United States District Court, D. Maine

December 20, 2019

JANET MILLS, et al., Defendants.



         This year, Maine enacted LD 832, which requires cable operators to allow cable subscribers to purchase cable channels and programs individually. Maine is the first state in the nation to enact such an à la carte mandate. Plaintiff Comcast of Maine/New Hampshire (“Comcast”) currently bundles most of its channels, requiring subscribers who wish to view specific programming to receive more channels and programs than they may need or want. Comcast and a number of video programmers (collectively, the “Plaintiffs”) claim LD 832 is facially unconstitutional because it is preempted by federal law and because it violates the First Amendment. Before me is the Plaintiffs' motion for a preliminary injunction. For the reasons that follow, I GRANT the Plaintiffs' motion.

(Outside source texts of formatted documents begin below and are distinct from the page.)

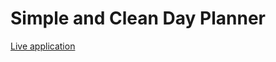 # Simple and Clean Day Planner

<p><a href="https://justinbrubaker7.github.io/Day-Planner//">Live application</a></p>
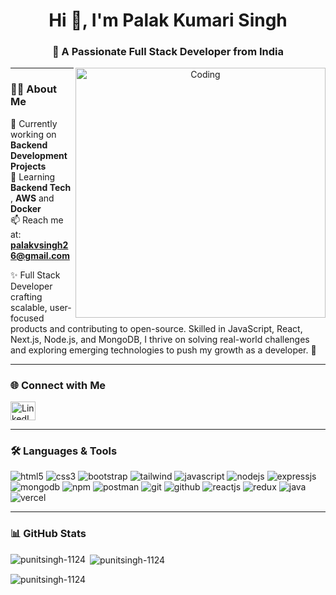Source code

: <h1 align="center">Hi 👋, I'm Palak Kumari Singh</h1>
<h3 align="center">🚀 A Passionate Full Stack Developer from India</h3>

<p align="center">
<img align="right" alt="Coding" width="400"  src="https://media.licdn.com/dms/image/v2/D4D12AQHGG4J6b6OmyQ/article-cover_image-shrink_720_1280/article-cover_image-shrink_720_1280/0/1709674937953?e=2147483647&v=beta&t=tgAv-o8rHSfUFWzGQT2nCOfZkc2Hdluh-9xTR3Opu-w">
</p>

---

### 👨‍💻 About Me

🔭 Currently working on **Backend Development Projects**  
🌱 Learning **Backend Tech** , **AWS** and **Docker**  
📫 Reach me at: **palakvsingh26@gmail.com**

✨ Full Stack Developer crafting scalable, user-focused products and contributing to open-source. Skilled in JavaScript, React, Next.js, Node.js, and MongoDB, I thrive on solving real-world challenges and exploring emerging technologies to push my growth as a developer. 🚀

---

### 🌐 Connect with Me

<p align="left">
  <a href="https://www.linkedin.com/in/palak-singh-b2a532322" target="_blank">
    <img align="center" src="https://cdn.jsdelivr.net/gh/devicons/devicon/icons/linkedin/linkedin-original.svg" alt="LinkedIn" height="30" width="40" />
  </a>
</p>


---

### 🛠️ Languages & Tools

<p align="left">
    <img src="https://img.shields.io/badge/HTML5-E34F26?style=for-the-badge&logo=html5&logoColor=white" alt="html5" />
    <img src="https://img.shields.io/badge/CSS3-1572B6?style=for-the-badge&logo=css3&logoColor=white" alt="css3" />
    <img src="https://img.shields.io/badge/Bootstrap-563D7C?style=for-the-badge&logo=bootstrap&logoColor=white" alt="bootstrap" />
    <img src="https://img.shields.io/badge/Tailwind_CSS-38B2AC?style=for-the-badge&logo=tailwind-css&logoColor=white" alt="tailwind" />
    <img src="https://img.shields.io/badge/JavaScript-323330?style=for-the-badge&logo=javascript&logoColor=F7DF1E" alt="javascript" />
    <img src="https://img.shields.io/badge/Node.js-339933?style=for-the-badge&logo=nodedotjs&logoColor=white" alt="nodejs" />
    <img src="https://img.shields.io/badge/Express.js-000000?style=for-the-badge&logo=express&logoColor=white" alt="expressjs" />
    <img src="https://img.shields.io/badge/MongoDB-4EA94B?style=for-the-badge&logo=mongodb&logoColor=white" alt="mongodb" />
    <img src="https://img.shields.io/badge/npm-CB3837?style=for-the-badge&logo=npm&logoColor=white" alt="npm" />
    <img src="https://img.shields.io/badge/Postman-FF6C37?style=for-the-badge&logo=Postman&logoColor=white" alt="postman" />
    <img src="https://img.shields.io/badge/Git-f44d27?style=for-the-badge&logo=git&logoColor=white" alt="git" />
    <img src="https://img.shields.io/badge/GitHub-100000?style=for-the-badge&logo=github&logoColor=white" alt="github" />
    <img src="https://img.shields.io/badge/React-20232A?style=for-the-badge&logo=react&logoColor=61DAFB" alt="reactjs" />
    <img src="https://img.shields.io/badge/Redux-593D88?style=for-the-badge&logo=redux&logoColor=white" alt="redux" />
    <img src="https://img.shields.io/badge/Java-ED8B00?style=for-the-badge&logo=openjdk&logoColor=white" alt="java" />
    <img src="https://img.shields.io/badge/Vercel-000000?style=for-the-badge&logo=vercel&logoColor=white" alt="vercel" />
</p>

---

### 📊 GitHub Stats

<p><img align="left" src="https://github-readme-stats.vercel.app/api/top-langs?username=punitsingh-1124&show_icons=true&locale=en&layout=compact" alt="punitsingh-1124" /></p>

<p>&nbsp;<img align="center" src="https://github-readme-stats.vercel.app/api?username=punitsingh-1124&show_icons=true&locale=en" alt="punitsingh-1124" /></p>

<p><img align="center" src="https://github-readme-streak-stats.herokuapp.com/?user=punitsingh-1124&" alt="punitsingh-1124" /></p>


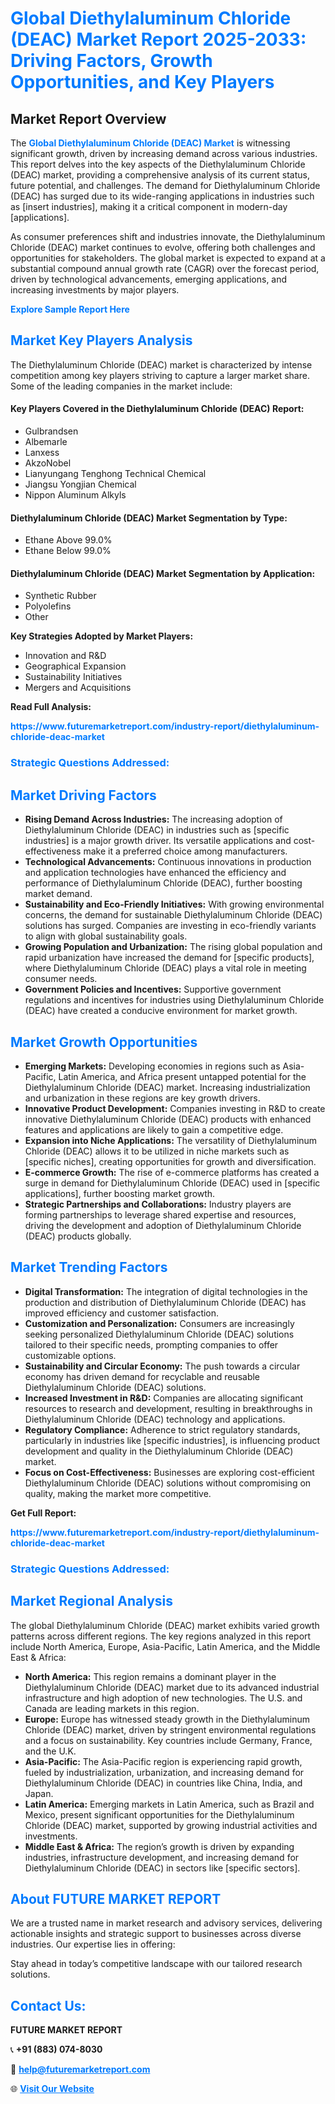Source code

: <h1 style="color: #007BFF;">Global Diethylaluminum Chloride (DEAC) Market Report 2025-2033: Driving Factors, Growth Opportunities, and Key Players</h1>

<section id="overview">
<h2>Market Report Overview</h2>
<p>The <a href="https://www.futuremarketreport.com/industry-report/diethylaluminum-chloride-deac-market" style="color: #007BFF; text-decoration: none;"><strong>Global Diethylaluminum Chloride (DEAC) Market</strong></a> is witnessing significant growth, driven by increasing demand across various industries. This report delves into the key aspects of the Diethylaluminum Chloride (DEAC) market, providing a comprehensive analysis of its current status, future potential, and challenges. The demand for Diethylaluminum Chloride (DEAC) has surged due to its wide-ranging applications in industries such as [insert industries], making it a critical component in modern-day [applications].</p>
<p>As consumer preferences shift and industries innovate, the Diethylaluminum Chloride (DEAC) market continues to evolve, offering both challenges and opportunities for stakeholders. The global market is expected to expand at a substantial compound annual growth rate (CAGR) over the forecast period, driven by technological advancements, emerging applications, and increasing investments by major players.</p>
</section>

<section id="overview">
<p><a href="https://www.futuremarketreport.com/request-sample/reportId=47051" style="color: #007BFF; text-decoration: none;"><strong>Explore Sample Report Here</strong></a></p>
</section>

<section id="key-players">
<h2 style="color: #007BFF;">Market Key Players Analysis</h2>
<p>The Diethylaluminum Chloride (DEAC) market is characterized by intense competition among key players striving to capture a larger market share. Some of the leading companies in the market include:</p>
<h4>Key Players Covered in the Diethylaluminum Chloride (DEAC) Report:</h4>
<ul><li>Gulbrandsen</li><li>Albemarle</li><li>Lanxess</li><li>AkzoNobel</li><li>Lianyungang Tenghong Technical Chemical</li><li>Jiangsu Yongjian Chemical</li><li>Nippon Aluminum Alkyls</li></ul>
<h4>Diethylaluminum Chloride (DEAC) Market Segmentation by Type:</h4>
<ul><li>Ethane Above 99.0%</li><li>Ethane Below 99.0%</li></ul>

<h4>Diethylaluminum Chloride (DEAC) Market Segmentation by Application:</h4>
<ul><li>Synthetic Rubber</li><li>Polyolefins</li><li>Other</li></ul>
<p><strong>Key Strategies Adopted by Market Players:</strong></p>
<ul>
<li>Innovation and R&D</li>
<li>Geographical Expansion</li>
<li>Sustainability Initiatives</li>
<li>Mergers and Acquisitions</li>
</ul>
</section>

<section>
<p><strong>Read Full Analysis: </strong></p><a href="https://www.futuremarketreport.com/industry-report/diethylaluminum-chloride-deac-market" style="color: #007BFF; text-decoration: none;"><strong>https://www.futuremarketreport.com/industry-report/diethylaluminum-chloride-deac-market</strong></a>
<h3 style="color: #007BFF;">Strategic Questions Addressed:</h3>
</section>

<section id="driving-factors">
<h2 style="color: #007BFF;">Market Driving Factors</h2>
<ul>
<li><strong>Rising Demand Across Industries:</strong> The increasing adoption of Diethylaluminum Chloride (DEAC) in industries such as [specific industries] is a major growth driver. Its versatile applications and cost-effectiveness make it a preferred choice among manufacturers.</li>
<li><strong>Technological Advancements:</strong> Continuous innovations in production and application technologies have enhanced the efficiency and performance of Diethylaluminum Chloride (DEAC), further boosting market demand.</li>
<li><strong>Sustainability and Eco-Friendly Initiatives:</strong> With growing environmental concerns, the demand for sustainable Diethylaluminum Chloride (DEAC) solutions has surged. Companies are investing in eco-friendly variants to align with global sustainability goals.</li>
<li><strong>Growing Population and Urbanization:</strong> The rising global population and rapid urbanization have increased the demand for [specific products], where Diethylaluminum Chloride (DEAC) plays a vital role in meeting consumer needs.</li>
<li><strong>Government Policies and Incentives:</strong> Supportive government regulations and incentives for industries using Diethylaluminum Chloride (DEAC) have created a conducive environment for market growth.</li>
</ul>
</section>

<section id="growth-opportunities">
<h2 style="color: #007BFF;">Market Growth Opportunities</h2>
<ul>
<li><strong>Emerging Markets:</strong> Developing economies in regions such as Asia-Pacific, Latin America, and Africa present untapped potential for the Diethylaluminum Chloride (DEAC) market. Increasing industrialization and urbanization in these regions are key growth drivers.</li>
<li><strong>Innovative Product Development:</strong> Companies investing in R&D to create innovative Diethylaluminum Chloride (DEAC) products with enhanced features and applications are likely to gain a competitive edge.</li>
<li><strong>Expansion into Niche Applications:</strong> The versatility of Diethylaluminum Chloride (DEAC) allows it to be utilized in niche markets such as [specific niches], creating opportunities for growth and diversification.</li>
<li><strong>E-commerce Growth:</strong> The rise of e-commerce platforms has created a surge in demand for Diethylaluminum Chloride (DEAC) used in [specific applications], further boosting market growth.</li>
<li><strong>Strategic Partnerships and Collaborations:</strong> Industry players are forming partnerships to leverage shared expertise and resources, driving the development and adoption of Diethylaluminum Chloride (DEAC) products globally.</li>
</ul>
</section>

<section id="trending-factors">
<h2 style="color: #007BFF;">Market Trending Factors</h2>
<ul>
<li><strong>Digital Transformation:</strong> The integration of digital technologies in the production and distribution of Diethylaluminum Chloride (DEAC) has improved efficiency and customer satisfaction.</li>
<li><strong>Customization and Personalization:</strong> Consumers are increasingly seeking personalized Diethylaluminum Chloride (DEAC) solutions tailored to their specific needs, prompting companies to offer customizable options.</li>
<li><strong>Sustainability and Circular Economy:</strong> The push towards a circular economy has driven demand for recyclable and reusable Diethylaluminum Chloride (DEAC) solutions.</li>
<li><strong>Increased Investment in R&D:</strong> Companies are allocating significant resources to research and development, resulting in breakthroughs in Diethylaluminum Chloride (DEAC) technology and applications.</li>
<li><strong>Regulatory Compliance:</strong> Adherence to strict regulatory standards, particularly in industries like [specific industries], is influencing product development and quality in the Diethylaluminum Chloride (DEAC) market.</li>
<li><strong>Focus on Cost-Effectiveness:</strong> Businesses are exploring cost-efficient Diethylaluminum Chloride (DEAC) solutions without compromising on quality, making the market more competitive.</li>
</ul>
</section>

<section>
<p><strong>Get Full Report: </strong></p><a href="https://www.futuremarketreport.com/industry-report/diethylaluminum-chloride-deac-market" style="color: #007BFF; text-decoration: none;"><strong>https://www.futuremarketreport.com/industry-report/diethylaluminum-chloride-deac-market</strong></a>
<h3 style="color: #007BFF;">Strategic Questions Addressed:</h3>
</section>


<section id="regional-analysis">
<h2 style="color: #007BFF;">Market Regional Analysis</h2>
<p>The global Diethylaluminum Chloride (DEAC) market exhibits varied growth patterns across different regions. The key regions analyzed in this report include North America, Europe, Asia-Pacific, Latin America, and the Middle East & Africa:</p>
<ul>
<li><strong>North America:</strong> This region remains a dominant player in the Diethylaluminum Chloride (DEAC) market due to its advanced industrial infrastructure and high adoption of new technologies. The U.S. and Canada are leading markets in this region.</li>
<li><strong>Europe:</strong> Europe has witnessed steady growth in the Diethylaluminum Chloride (DEAC) market, driven by stringent environmental regulations and a focus on sustainability. Key countries include Germany, France, and the U.K.</li>
<li><strong>Asia-Pacific:</strong> The Asia-Pacific region is experiencing rapid growth, fueled by industrialization, urbanization, and increasing demand for Diethylaluminum Chloride (DEAC) in countries like China, India, and Japan.</li>
<li><strong>Latin America:</strong> Emerging markets in Latin America, such as Brazil and Mexico, present significant opportunities for the Diethylaluminum Chloride (DEAC) market, supported by growing industrial activities and investments.</li>
<li><strong>Middle East & Africa:</strong> The region’s growth is driven by expanding industries, infrastructure development, and increasing demand for Diethylaluminum Chloride (DEAC) in sectors like [specific sectors].</li>
</ul>
</section>

<footer>
<h2 style="color: #007BFF;">About FUTURE MARKET REPORT</h2>
<p>We are a trusted name in market research and advisory services, delivering actionable insights and strategic support to businesses across diverse industries. Our expertise lies in offering:</p>

<p>Stay ahead in today’s competitive landscape with our tailored research solutions.</p>

<h2 style="color: #007BFF;">Contact Us:</h2>
<p><strong>FUTURE MARKET REPORT</strong></p>
<p>📞 <strong>+91 (883) 074-8030</strong></p>
<p>📧 <strong><a href="mailto:help@futuremarketreport.com" style="color: #007BFF;">help@futuremarketreport.com</a></strong></p>
<p>🌐 <strong><a href="https://www.futuremarketreport.com/" style="color: #007BFF;">Visit Our Website</a></strong></p>
</footer>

         In determining whether to grant a preliminary injunction, I must consider:

(i) the movant's likelihood of success on the merits of its claims; (ii) whether and to what extent the movant will suffer irreparable harm if the injunction is withheld; (iii) the balance of hardships as between the parties; and (iv) the effect, if any, that an injunction (or the withholding of one) may have on the public interest.

Corp. Techs., Inc. v. Harnett, 731 F.3d 6, 9 (1st Cir. 2013).

         The Plaintiffs bear the burden of establishing that these factors weigh in their favor. Esso Standard Oil Co. (P.R.) v. Monroig-Zayas, 445 F.3d 13, 18 (1st Cir. 2006). “[T]he burdens at the preliminary injunction stage track the burdens at trial.” Reilly v. City of Harrisburg, 858 F.3d 173, 180 (3d Cir. 2017), as amended (June 26, 2017) (internal quotation marks omitted). In the context of a First Amendment claim, the Plaintiffs have the burden to show that the state law infringes on their First Amendment rights. Id. at 180 n.5 (citing Goodman v. Ill. Dep't of Fin. & Prof'l Regulation, 430 F.3d 432, 438 (7th Cir. 2005)). If the Plaintiffs make this showing, then the State must justify its restriction on speech under the appropriate constitutional standard. Id. (citing Thalheimer v. City of San Diego, 645 F.3d 1109, 1116 (9th Cir. 2011)).


         I. Likelihood of Success

         A party seeking a preliminary injunction must establish that it is likely to succeed on the merits of its claims. The likelihood of success on the merits prong has been described as the sine qua non of the four factors for establishing a preliminary injunction. New Comm Wireless Servs., Inc. v. SprintCom, Inc., 287 F.3d 1, 9 (1st Cir. 2002) (“[I]f the moving party cannot demonstrate that he is likely to succeed in his quest, the remaining factors become matters of idle curiosity.”)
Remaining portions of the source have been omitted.